The expressions above invoke the Object.prototype.__proto__ getter and setter 
as functions, i.e., with an undefined this-binding. Sloppy functions 
(non-strict function coded in JavaScript), on entry, coerce an undefined 
this-binding into the global object (window), which they bind to their "this". 
Built-in functions MUST not do this. For non-undefined, non-null primitive 
values, some coerce these using ToObject to a wrapper, i.e.,

> Object.prototype.valueOf.call(3);
Number

but, unlike ES3 or sloppy functions, they must not coerce a null or undefined 
to the global object, i.e.,

> Object.prototype.valueOf.call(void 0);
TypeError

> Object.prototype.valueOf.call(null);
TypeError

As a consequence of this, Caja and SES are vulnerable. Code that is supposed to 
be confined, and therefore must not be able to access the global object, can 
nevertheless manipulate it through these getters and setters. Direct access to 
the WindowPrototype is in any case adequate to completely compromise all the 
security Caja and SES are built to provide, as it is easy to get direct access 
to the DOM from there.

With followup:

Downgrading the importance of this one to Normal, since we have an adequate 
workaround. Replacing the __proto__ getter and setter with wrappers that check 
their "this" works. Currently in undisclosed 
https://codereview.appspot.com/202030043/

Original comment by erights on 22 Feb 2015 at 10:23

[GoogleCodeExporter]

Filed public https://bugs.webkit.org/show_bug.cgi?id=141871 with undisclosed 
followup at https://bugs.webkit.org/show_bug.cgi?id=141878 which says:

Title: Throwing a frozen object opens a capability leak

This is an update on https://bugs.webkit.org/show_bug.cgi?id=141871 , which I 
unfortunately reported publicly as I did not yet understand the buggy behavior, 
nor the danger it creates. During this responsible disclosure period, please 
follow up in this bug rather than that one, so as not to draw attention to the 
actual danger.

Test case:

var o = Object.freeze([]), leak = {}; try { throw o; } catch (_) {}; o.stack = 
leak; console.log(o.stack === leak);

It must return false, and does on all other browsers tested.

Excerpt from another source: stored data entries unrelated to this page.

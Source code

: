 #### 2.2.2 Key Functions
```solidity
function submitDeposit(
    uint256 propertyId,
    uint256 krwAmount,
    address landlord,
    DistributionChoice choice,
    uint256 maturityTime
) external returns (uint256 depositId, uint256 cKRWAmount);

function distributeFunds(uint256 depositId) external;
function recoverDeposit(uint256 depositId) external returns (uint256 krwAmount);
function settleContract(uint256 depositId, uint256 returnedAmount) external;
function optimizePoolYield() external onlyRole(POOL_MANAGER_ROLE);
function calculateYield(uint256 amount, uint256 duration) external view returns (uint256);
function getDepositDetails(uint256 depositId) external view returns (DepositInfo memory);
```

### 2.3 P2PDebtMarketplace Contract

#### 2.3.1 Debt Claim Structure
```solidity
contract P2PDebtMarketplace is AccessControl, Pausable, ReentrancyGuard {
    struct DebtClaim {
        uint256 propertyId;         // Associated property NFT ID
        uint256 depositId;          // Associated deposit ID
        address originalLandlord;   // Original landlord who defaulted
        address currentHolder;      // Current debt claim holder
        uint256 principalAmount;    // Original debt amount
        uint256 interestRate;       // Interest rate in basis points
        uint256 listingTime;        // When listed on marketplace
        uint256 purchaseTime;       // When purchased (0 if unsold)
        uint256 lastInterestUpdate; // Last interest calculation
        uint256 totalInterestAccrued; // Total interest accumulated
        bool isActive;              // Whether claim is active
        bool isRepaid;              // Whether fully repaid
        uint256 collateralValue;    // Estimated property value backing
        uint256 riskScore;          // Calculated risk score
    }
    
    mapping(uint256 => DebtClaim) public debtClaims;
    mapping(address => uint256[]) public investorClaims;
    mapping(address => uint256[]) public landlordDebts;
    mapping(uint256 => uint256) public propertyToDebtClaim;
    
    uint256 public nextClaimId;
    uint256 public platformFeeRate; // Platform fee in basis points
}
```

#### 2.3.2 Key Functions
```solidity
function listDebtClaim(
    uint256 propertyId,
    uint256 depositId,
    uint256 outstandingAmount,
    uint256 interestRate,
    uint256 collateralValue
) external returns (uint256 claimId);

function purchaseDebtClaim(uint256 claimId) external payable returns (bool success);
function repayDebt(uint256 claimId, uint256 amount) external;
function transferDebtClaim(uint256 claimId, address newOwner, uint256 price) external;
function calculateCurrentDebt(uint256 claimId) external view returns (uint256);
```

It returns true on at least Safari 7.1.3 (9537.85.12.18) and Safari 7.0.5 
(9537.77.4). Please let me know what behavior you see on the latest Safari. 
Thanks.

On Safari's tested, throwing a frozen object adds 'line', 'column', 'sourceURL' 
(not always), and 'stack' properties to it. Although this is a violation of the 
freeze contract, the nature of the added 'line', 'column', and 'sourceURL' 
properties looks like it might not be a severe security problem -- they are 
added as non-writable, non-configurable data properties whose values are 
primitives, and therefore immutable from here forward. This is a bit of an 
information leak, but does not leak capabilities.

But the 'stack' property is added as a writable, configurable data property. 
Though its initial value is a string, one can assign an object to it, as shown 
by the test case above. This allows arbitrary capabilities to be passed between 
compartments that should be isolated from each other, by virtue of sharing only 
transitively frozen objects.

Original comment by erights on 22 Feb 2015 at 10:24

[GoogleCodeExporter]

Original comment by erights@google.com on 24 Feb 2015 at 1:11

• Changed state: Pending

[GoogleCodeExporter]

Fixed in Caja r5717 by
https://codereview.appspot.com/202040043/
https://codereview.appspot.com/202030043/
https://codereview.appspot.com/214110043/

Original comment by erights on 13 Mar 2015 at 7:59

• Changed state: Fixed
• Removed labels: Private